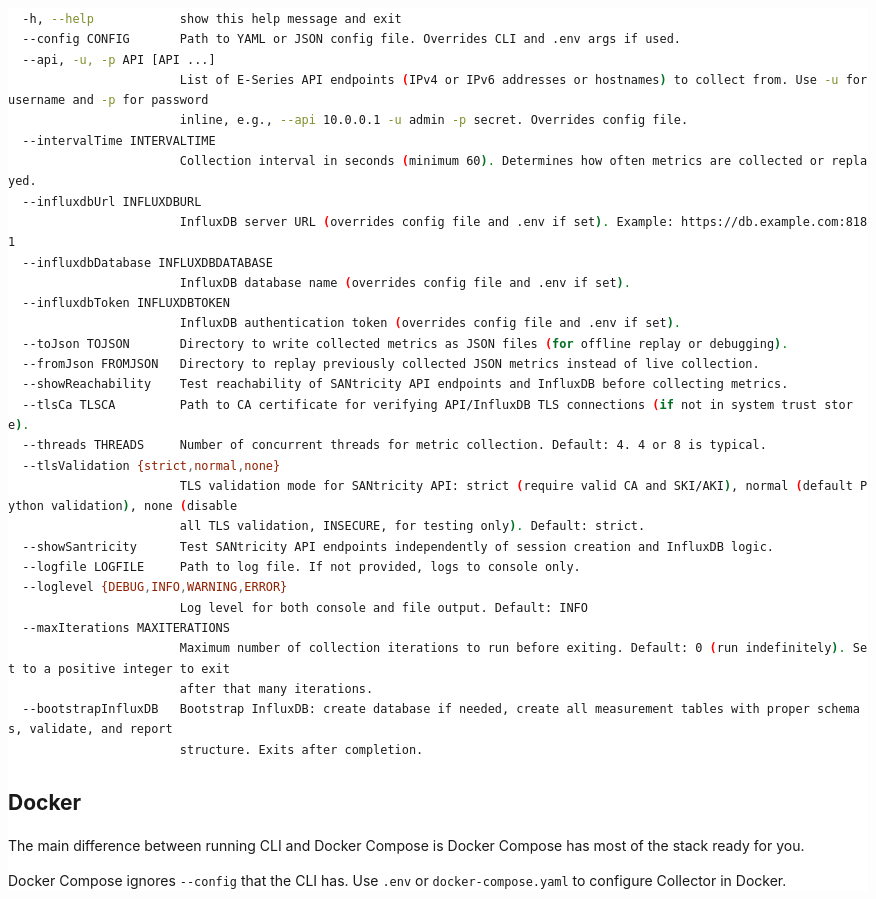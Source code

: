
 ```sh
  -h, --help            show this help message and exit
  --config CONFIG       Path to YAML or JSON config file. Overrides CLI and .env args if used.
  --api, -u, -p API [API ...]
                        List of E-Series API endpoints (IPv4 or IPv6 addresses or hostnames) to collect from. Use -u for username and -p for password
                        inline, e.g., --api 10.0.0.1 -u admin -p secret. Overrides config file.
  --intervalTime INTERVALTIME
                        Collection interval in seconds (minimum 60). Determines how often metrics are collected or replayed.
  --influxdbUrl INFLUXDBURL
                        InfluxDB server URL (overrides config file and .env if set). Example: https://db.example.com:8181
  --influxdbDatabase INFLUXDBDATABASE
                        InfluxDB database name (overrides config file and .env if set).
  --influxdbToken INFLUXDBTOKEN
                        InfluxDB authentication token (overrides config file and .env if set).
  --toJson TOJSON       Directory to write collected metrics as JSON files (for offline replay or debugging).
  --fromJson FROMJSON   Directory to replay previously collected JSON metrics instead of live collection.
  --showReachability    Test reachability of SANtricity API endpoints and InfluxDB before collecting metrics.
  --tlsCa TLSCA         Path to CA certificate for verifying API/InfluxDB TLS connections (if not in system trust store).
  --threads THREADS     Number of concurrent threads for metric collection. Default: 4. 4 or 8 is typical.
  --tlsValidation {strict,normal,none}
                        TLS validation mode for SANtricity API: strict (require valid CA and SKI/AKI), normal (default Python validation), none (disable
                        all TLS validation, INSECURE, for testing only). Default: strict.
  --showSantricity      Test SANtricity API endpoints independently of session creation and InfluxDB logic.
  --logfile LOGFILE     Path to log file. If not provided, logs to console only.
  --loglevel {DEBUG,INFO,WARNING,ERROR}
                        Log level for both console and file output. Default: INFO
  --maxIterations MAXITERATIONS
                        Maximum number of collection iterations to run before exiting. Default: 0 (run indefinitely). Set to a positive integer to exit
                        after that many iterations.
  --bootstrapInfluxDB   Bootstrap InfluxDB: create database if needed, create all measurement tables with proper schemas, validate, and report
                        structure. Exits after completion.
```

## Docker

The main difference between running CLI and Docker Compose is Docker Compose has most of the stack ready for you.  

Docker Compose ignores `--config` that the CLI has. Use `.env` or `docker-compose.yaml`  to configure Collector in Docker.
.....
◆ **Assigned task**: Pictures aside, restate the entries word for word.

◆ **Response box**:
Source code

:
 ```sh
  -h, --help            show this help message and exit
  --config CONFIG       Path to YAML or JSON config file. Overrides CLI and .env args if used.
  --api, -u, -p API [API ...]
                        List of E-Series API endpoints (IPv4 or IPv6 addresses or hostnames) to collect from. Use -u for username and -p for password
                        inline, e.g., --api 10.0.0.1 -u admin -p secret. Overrides config file.
  --intervalTime INTERVALTIME
                        Collection interval in seconds (minimum 60). Determines how often metrics are collected or replayed.
  --influxdbUrl INFLUXDBURL
                        InfluxDB server URL (overrides config file and .env if set). Example: https://db.example.com:8181
  --influxdbDatabase INFLUXDBDATABASE
                        InfluxDB database name (overrides config file and .env if set).
  --influxdbToken INFLUXDBTOKEN
                        InfluxDB authentication token (overrides config file and .env if set).
  --toJson TOJSON       Directory to write collected metrics as JSON files (for offline replay or debugging).
  --fromJson FROMJSON   Directory to replay previously collected JSON metrics instead of live collection.
  --showReachability    Test reachability of SANtricity API endpoints and InfluxDB before collecting metrics.
  --tlsCa TLSCA         Path to CA certificate for verifying API/InfluxDB TLS connections (if not in system trust store).
  --threads THREADS     Number of concurrent threads for metric collection. Default: 4. 4 or 8 is typical.
  --tlsValidation {strict,normal,none}
                        TLS validation mode for SANtricity API: strict (require valid CA and SKI/AKI), normal (default Python validation), none (disable
                        all TLS validation, INSECURE, for testing only). Default: strict.
  --showSantricity      Test SANtricity API endpoints independently of session creation and InfluxDB logic.
  --logfile LOGFILE     Path to log file. If not provided, logs to console only.
  --loglevel {DEBUG,INFO,WARNING,ERROR}
                        Log level for both console and file output. Default: INFO
  --maxIterations MAXITERATIONS
                        Maximum number of collection iterations to run before exiting. Default: 0 (run indefinitely). Set to a positive integer to exit
                        after that many iterations.
  --bootstrapInfluxDB   Bootstrap InfluxDB: create database if needed, create all measurement tables with proper schemas, validate, and report
                        structure. Exits after completion.
```

## Docker

The main difference between running CLI and Docker Compose is Docker Compose has most of the stack ready for you.  

Docker Compose ignores `--config` that the CLI has. Use `.env` or `docker-compose.yaml`  to configure Collector in Docker.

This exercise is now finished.